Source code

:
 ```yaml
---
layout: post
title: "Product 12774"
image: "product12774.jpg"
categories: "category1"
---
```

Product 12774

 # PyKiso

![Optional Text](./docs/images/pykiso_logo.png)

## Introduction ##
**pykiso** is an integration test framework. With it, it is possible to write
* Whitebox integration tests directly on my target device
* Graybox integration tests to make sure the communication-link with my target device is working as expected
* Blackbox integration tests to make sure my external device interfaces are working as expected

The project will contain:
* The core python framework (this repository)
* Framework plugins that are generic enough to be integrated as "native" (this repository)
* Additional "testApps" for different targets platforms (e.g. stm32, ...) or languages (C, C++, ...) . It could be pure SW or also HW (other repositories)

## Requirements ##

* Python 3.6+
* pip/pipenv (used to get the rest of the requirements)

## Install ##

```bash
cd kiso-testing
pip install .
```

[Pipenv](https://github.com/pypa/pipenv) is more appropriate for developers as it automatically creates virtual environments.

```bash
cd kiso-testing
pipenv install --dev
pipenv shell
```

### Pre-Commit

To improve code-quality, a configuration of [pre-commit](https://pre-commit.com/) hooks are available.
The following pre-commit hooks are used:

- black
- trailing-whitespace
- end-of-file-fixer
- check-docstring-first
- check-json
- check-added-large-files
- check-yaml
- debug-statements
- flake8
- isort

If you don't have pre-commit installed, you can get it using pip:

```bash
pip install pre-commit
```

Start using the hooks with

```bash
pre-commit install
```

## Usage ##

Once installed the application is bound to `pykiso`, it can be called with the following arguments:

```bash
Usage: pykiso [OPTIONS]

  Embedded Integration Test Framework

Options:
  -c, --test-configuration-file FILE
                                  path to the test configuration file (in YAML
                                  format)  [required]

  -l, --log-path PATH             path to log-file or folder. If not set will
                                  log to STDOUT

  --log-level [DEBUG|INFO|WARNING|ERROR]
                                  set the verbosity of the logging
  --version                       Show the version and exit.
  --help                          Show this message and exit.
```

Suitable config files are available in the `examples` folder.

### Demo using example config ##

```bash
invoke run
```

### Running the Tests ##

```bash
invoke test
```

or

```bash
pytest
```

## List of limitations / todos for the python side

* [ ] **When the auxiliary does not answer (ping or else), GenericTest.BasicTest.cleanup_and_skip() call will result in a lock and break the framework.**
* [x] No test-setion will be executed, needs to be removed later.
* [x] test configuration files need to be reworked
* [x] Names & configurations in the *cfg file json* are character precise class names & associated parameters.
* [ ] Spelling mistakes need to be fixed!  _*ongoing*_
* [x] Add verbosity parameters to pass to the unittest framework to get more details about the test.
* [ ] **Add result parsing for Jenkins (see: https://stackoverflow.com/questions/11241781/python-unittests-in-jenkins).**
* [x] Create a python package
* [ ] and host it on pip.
* * * *
• _Task item_: The entries are to be repeated exactly, with nothing altered.

• _Response below_:
Source code

:
 ```yaml
---
layout: post
title: "Product 12774"
image: "product12774.jpg"
categories: "category1"
---
```

Product 12774

 # PyKiso

![Optional Text](./docs/images/pykiso_logo.png)

## Introduction ##
**pykiso** is an integration test framework. With it, it is possible to write
* Whitebox integration tests directly on my target device
* Graybox integration tests to make sure the communication-link with my target device is working as expected
* Blackbox integration tests to make sure my external device interfaces are working as expected

The project will contain:
* The core python framework (this repository)
* Framework plugins that are generic enough to be integrated as "native" (this repository)
* Additional "testApps" for different targets platforms (e.g. stm32, ...) or languages (C, C++, ...) . It could be pure SW or also HW (other repositories)

## Requirements ##

* Python 3.6+
* pip/pipenv (used to get the rest of the requirements)

## Install ##

```bash
cd kiso-testing
pip install .
```

[Pipenv](https://github.com/pypa/pipenv) is more appropriate for developers as it automatically creates virtual environments.

```bash
cd kiso-testing
pipenv install --dev
pipenv shell
```

### Pre-Commit

To improve code-quality, a configuration of [pre-commit](https://pre-commit.com/) hooks are available.
The following pre-commit hooks are used:

- black
- trailing-whitespace
- end-of-file-fixer
- check-docstring-first
- check-json
- check-added-large-files
- check-yaml
- debug-statements
- flake8
- isort

If you don't have pre-commit installed, you can get it using pip:

```bash
pip install pre-commit
```

Start using the hooks with

```bash
pre-commit install
```

## Usage ##

Once installed the application is bound to `pykiso`, it can be called with the following arguments:

```bash
Usage: pykiso [OPTIONS]

  Embedded Integration Test Framework

Options:
  -c, --test-configuration-file FILE
                                  path to the test configuration file (in YAML
                                  format)  [required]

  -l, --log-path PATH             path to log-file or folder. If not set will
                                  log to STDOUT

  --log-level [DEBUG|INFO|WARNING|ERROR]
                                  set the verbosity of the logging
  --version                       Show the version and exit.
  --help                          Show this message and exit.
```

Suitable config files are available in the `examples` folder.

### Demo using example config ##

```bash
invoke run
```

### Running the Tests ##

```bash
invoke test
```

or

```bash
pytest
```

## List of limitations / todos for the python side

* [ ] **When the auxiliary does not answer (ping or else), GenericTest.BasicTest.cleanup_and_skip() call will result in a lock and break the framework.**
* [x] No test-setion will be executed, needs to be removed later.
* [x] test configuration files need to be reworked
* [x] Names & configurations in the *cfg file json* are character precise class names & associated parameters.
* [ ] Spelling mistakes need to be fixed!  _*ongoing*_
* [x] Add verbosity parameters to pass to the unittest framework to get more details about the test.
* [ ] **Add result parsing for Jenkins (see: https://stackoverflow.com/questions/11241781/python-unittests-in-jenkins).**
* [x] Create a python package
* [ ] and host it on pip.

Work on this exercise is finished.